Of the remaining seven seats, four are open seats held by the GOP. In District 30, term-limited Republican Tory Rocca is leaving a historically GOP district that has been held by different family members for almost a generation. Macomb County Commission Ken Lampar has the field to himself in the Democratic primary, and has $15,000 cash on hand. Jeff Farrington is the only viable GOP candidate thus far, and he is significantly trailing Lampar ($3,393 cash on hand). District 71 features four Democratic and three Republicans candidates, although Democrat Robert Robinson ($16,939) and Republican Cheryl Haddock ($11,202) have emerged as the front runners in this race, although both have provided significant financial support of their own. District 85 has long been a Democratic target, although thus far the only candidate Pamela Drake disappointing financial numbers ($350 cash on hand) means another candidate will likely vie for the Democratic nomination. On the Republican side, David Lazar is the leading money raiser ($23,020 cash on hand), although much of his funds were from his own bank. Finally, expect District 99 to be ground zero for both parties, with Democratic candidate Toni Sessoms ($11,245 cash on hand) and Christine Alwood ($28,488) to received enormous support from each party.

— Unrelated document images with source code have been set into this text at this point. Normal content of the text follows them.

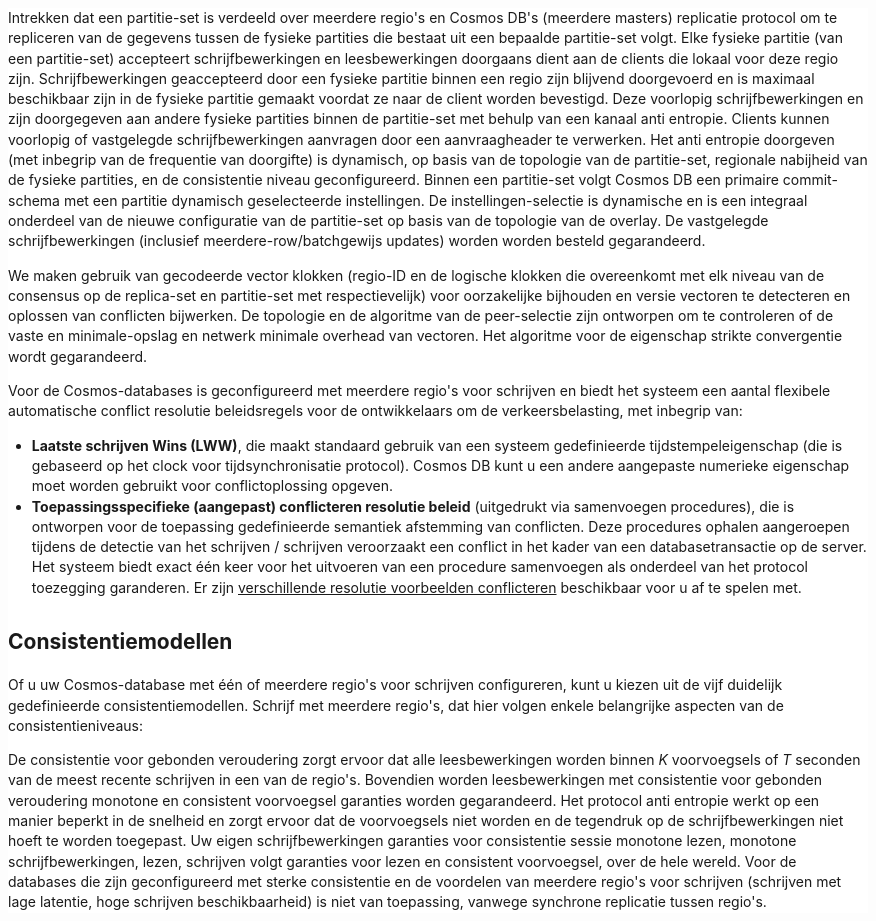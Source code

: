 Intrekken dat een partitie-set is verdeeld over meerdere regio's en Cosmos DB's (meerdere masters) replicatie protocol om te repliceren van de gegevens tussen de fysieke partities die bestaat uit een bepaalde partitie-set volgt. Elke fysieke partitie (van een partitie-set) accepteert schrijfbewerkingen en leesbewerkingen doorgaans dient aan de clients die lokaal voor deze regio zijn. Schrijfbewerkingen geaccepteerd door een fysieke partitie binnen een regio zijn blijvend doorgevoerd en is maximaal beschikbaar zijn in de fysieke partitie gemaakt voordat ze naar de client worden bevestigd. Deze voorlopig schrijfbewerkingen en zijn doorgegeven aan andere fysieke partities binnen de partitie-set met behulp van een kanaal anti entropie. Clients kunnen voorlopig of vastgelegde schrijfbewerkingen aanvragen door een aanvraagheader te verwerken. Het anti entropie doorgeven (met inbegrip van de frequentie van doorgifte) is dynamisch, op basis van de topologie van de partitie-set, regionale nabijheid van de fysieke partities, en de consistentie niveau geconfigureerd. Binnen een partitie-set volgt Cosmos DB een primaire commit-schema met een partitie dynamisch geselecteerde instellingen. De instellingen-selectie is dynamische en is een integraal onderdeel van de nieuwe configuratie van de partitie-set op basis van de topologie van de overlay. De vastgelegde schrijfbewerkingen (inclusief meerdere-row/batchgewijs updates) worden worden besteld gegarandeerd. 

We maken gebruik van gecodeerde vector klokken (regio-ID en de logische klokken die overeenkomt met elk niveau van de consensus op de replica-set en partitie-set met respectievelijk) voor oorzakelijke bijhouden en versie vectoren te detecteren en oplossen van conflicten bijwerken. De topologie en de algoritme van de peer-selectie zijn ontworpen om te controleren of de vaste en minimale-opslag en netwerk minimale overhead van vectoren. Het algoritme voor de eigenschap strikte convergentie wordt gegarandeerd.  

Voor de Cosmos-databases is geconfigureerd met meerdere regio's voor schrijven en biedt het systeem een aantal flexibele automatische conflict resolutie beleidsregels voor de ontwikkelaars om de verkeersbelasting, met inbegrip van: 

- **Laatste schrijven Wins (LWW)**, die maakt standaard gebruik van een systeem gedefinieerde tijdstempeleigenschap (die is gebaseerd op het clock voor tijdsynchronisatie protocol). Cosmos DB kunt u een andere aangepaste numerieke eigenschap moet worden gebruikt voor conflictoplossing opgeven.  
- **Toepassingsspecifieke (aangepast) conflicteren resolutie beleid** (uitgedrukt via samenvoegen procedures), die is ontworpen voor de toepassing gedefinieerde semantiek afstemming van conflicten. Deze procedures ophalen aangeroepen tijdens de detectie van het schrijven / schrijven veroorzaakt een conflict in het kader van een databasetransactie op de server. Het systeem biedt exact één keer voor het uitvoeren van een procedure samenvoegen als onderdeel van het protocol toezegging garanderen. Er zijn [verschillende resolutie voorbeelden conflicteren](how-to-manage-conflicts.md) beschikbaar voor u af te spelen met.  

## <a name="consistency-models"></a>Consistentiemodellen

Of u uw Cosmos-database met één of meerdere regio's voor schrijven configureren, kunt u kiezen uit de vijf duidelijk gedefinieerde consistentiemodellen. Schrijf met meerdere regio's, dat hier volgen enkele belangrijke aspecten van de consistentieniveaus:  

De consistentie voor gebonden veroudering zorgt ervoor dat alle leesbewerkingen worden binnen *K* voorvoegsels of *T* seconden van de meest recente schrijven in een van de regio's. Bovendien worden leesbewerkingen met consistentie voor gebonden veroudering monotone en consistent voorvoegsel garanties worden gegarandeerd. Het protocol anti entropie werkt op een manier beperkt in de snelheid en zorgt ervoor dat de voorvoegsels niet worden en de tegendruk op de schrijfbewerkingen niet hoeft te worden toegepast. Uw eigen schrijfbewerkingen garanties voor consistentie sessie monotone lezen, monotone schrijfbewerkingen, lezen, schrijven volgt garanties voor lezen en consistent voorvoegsel, over de hele wereld. Voor de databases die zijn geconfigureerd met sterke consistentie en de voordelen van meerdere regio's voor schrijven (schrijven met lage latentie, hoge schrijven beschikbaarheid) is niet van toepassing, vanwege synchrone replicatie tussen regio's.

Three of the open swing seats are currently held by Democrats. District 52 has been held by Democrat Pam Byrnes for the past six years, and Scio Township Mayor Christine Green ($10,967 cash on hand) is seeking the Democratic nod, while Washtenaw Commission Mark Ouimet is the Republican candidate ($67,434 cash on hand). Given the historic Republican nature of this district, and Ouimet’s strong fundraising thus far, this race is going to be on the top of the GOP’s pickup opportunities. District 91 is being vacated by Democratic Representative Mary Valentine, who is running for the State Senate. 2008 Republican candidate Holly Hughes is back, and has provided large amounts of money for her campaign (she’s given $186,389 thus far) and has $101,224 cash on hand. Hughes faces Ken Punter ($4,888 cash on hand) in the GOP primary, although it is likely that she will prevail with her enormous financial edge. Hughes’ amount dwarfs the figures raised by Democratic candidates Branden Gemzer ($1,050) and Ben Gillette ($1,838). Given that the 91st District is covered by the 34th State Senate district that is going to be strongly contested by each party, expect the MDP to provide ample support for the eventual Democratic nominee. Finally, District 103 is being vacated by Joel Sheltrown. Given that his brother Van Sheltrown has entered the race, this is a seat the Democrats can hold, especially given that the declared GOP candidates (Phil Bendily and Larry Boyce) have raised miniscule amounts of money.

While politics is not pre-ordained by money, having it helps, especially in a tough economic climate where donors are unlikely to be in a giving mood. While the GOP has a number of potential pickup opportunities, if I had to predict today I would expect the Democrats to lose five seats, reducing their majority to 62 seats. While smaller in number, this would still give the Democrats the chance to create a favorable redistricting plan for decade to come.